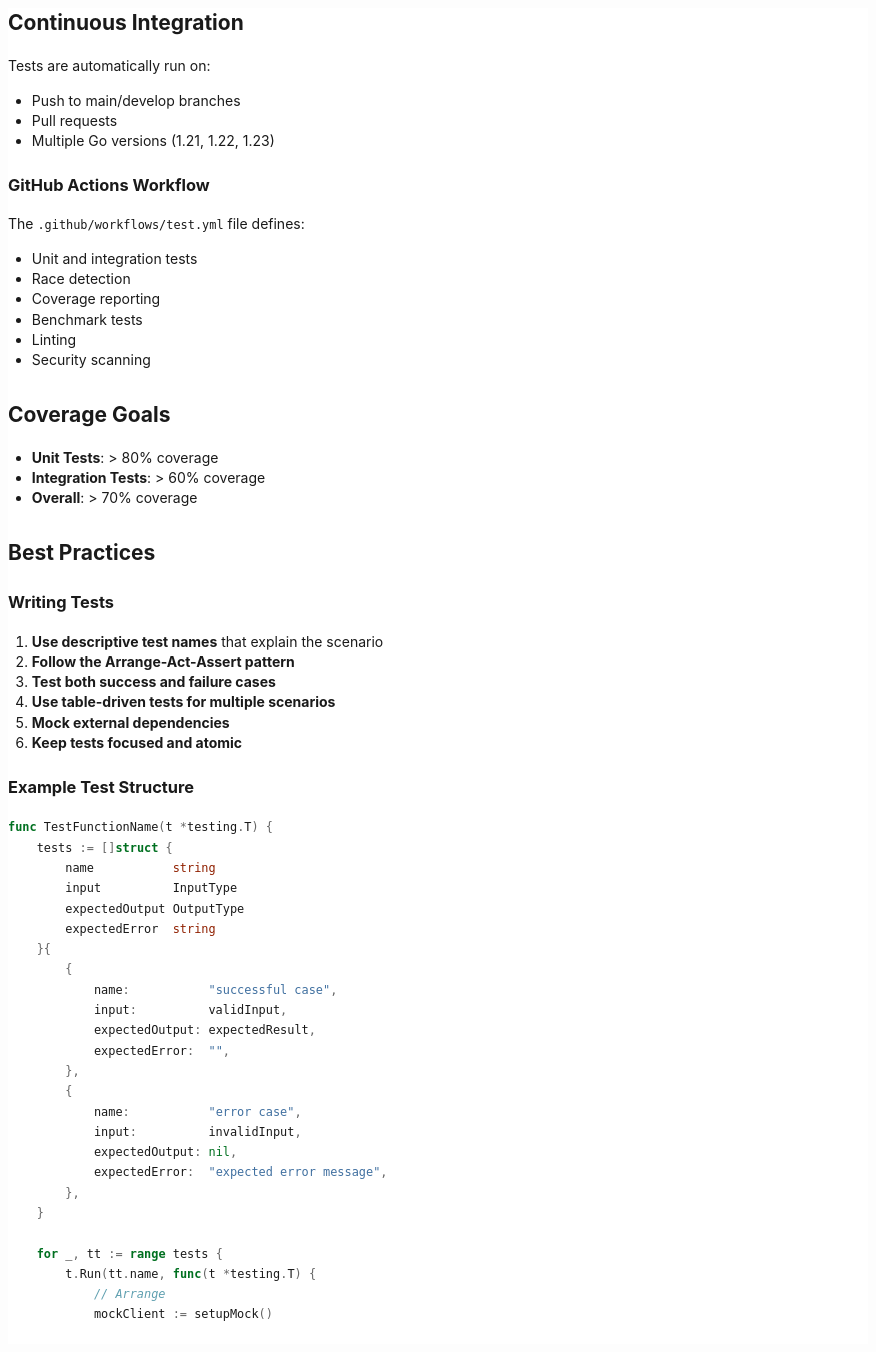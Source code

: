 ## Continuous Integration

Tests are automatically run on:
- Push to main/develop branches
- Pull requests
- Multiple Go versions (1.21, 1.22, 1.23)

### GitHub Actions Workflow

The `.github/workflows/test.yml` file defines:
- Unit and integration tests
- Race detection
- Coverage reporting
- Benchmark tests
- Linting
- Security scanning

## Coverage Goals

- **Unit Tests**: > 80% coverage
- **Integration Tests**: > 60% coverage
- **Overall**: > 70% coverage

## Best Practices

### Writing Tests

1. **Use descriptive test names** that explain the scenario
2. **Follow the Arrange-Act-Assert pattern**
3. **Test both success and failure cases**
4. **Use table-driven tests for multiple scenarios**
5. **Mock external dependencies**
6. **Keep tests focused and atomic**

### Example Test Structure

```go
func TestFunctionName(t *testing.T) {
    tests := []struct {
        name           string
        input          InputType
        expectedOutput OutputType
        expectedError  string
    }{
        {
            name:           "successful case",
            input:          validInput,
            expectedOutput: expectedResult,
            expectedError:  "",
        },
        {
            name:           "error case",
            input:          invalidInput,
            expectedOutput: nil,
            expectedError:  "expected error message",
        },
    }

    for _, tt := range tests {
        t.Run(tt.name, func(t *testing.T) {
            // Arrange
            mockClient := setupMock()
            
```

----------

From the line containing "### Example Test Structure" down to the final line of the data, write out every line exactly; both the first and last of these belong in your answer, and nothing else does.

### Example Test Structure

```go
func TestFunctionName(t *testing.T) {
    tests := []struct {
        name           string
        input          InputType
        expectedOutput OutputType
        expectedError  string
    }{
        {
            name:           "successful case",
            input:          validInput,
            expectedOutput: expectedResult,
            expectedError:  "",
        },
        {
            name:           "error case",
            input:          invalidInput,
            expectedOutput: nil,
            expectedError:  "expected error message",
        },
    }

    for _, tt := range tests {
        t.Run(tt.name, func(t *testing.T) {
            // Arrange
            mockClient := setupMock()
            
```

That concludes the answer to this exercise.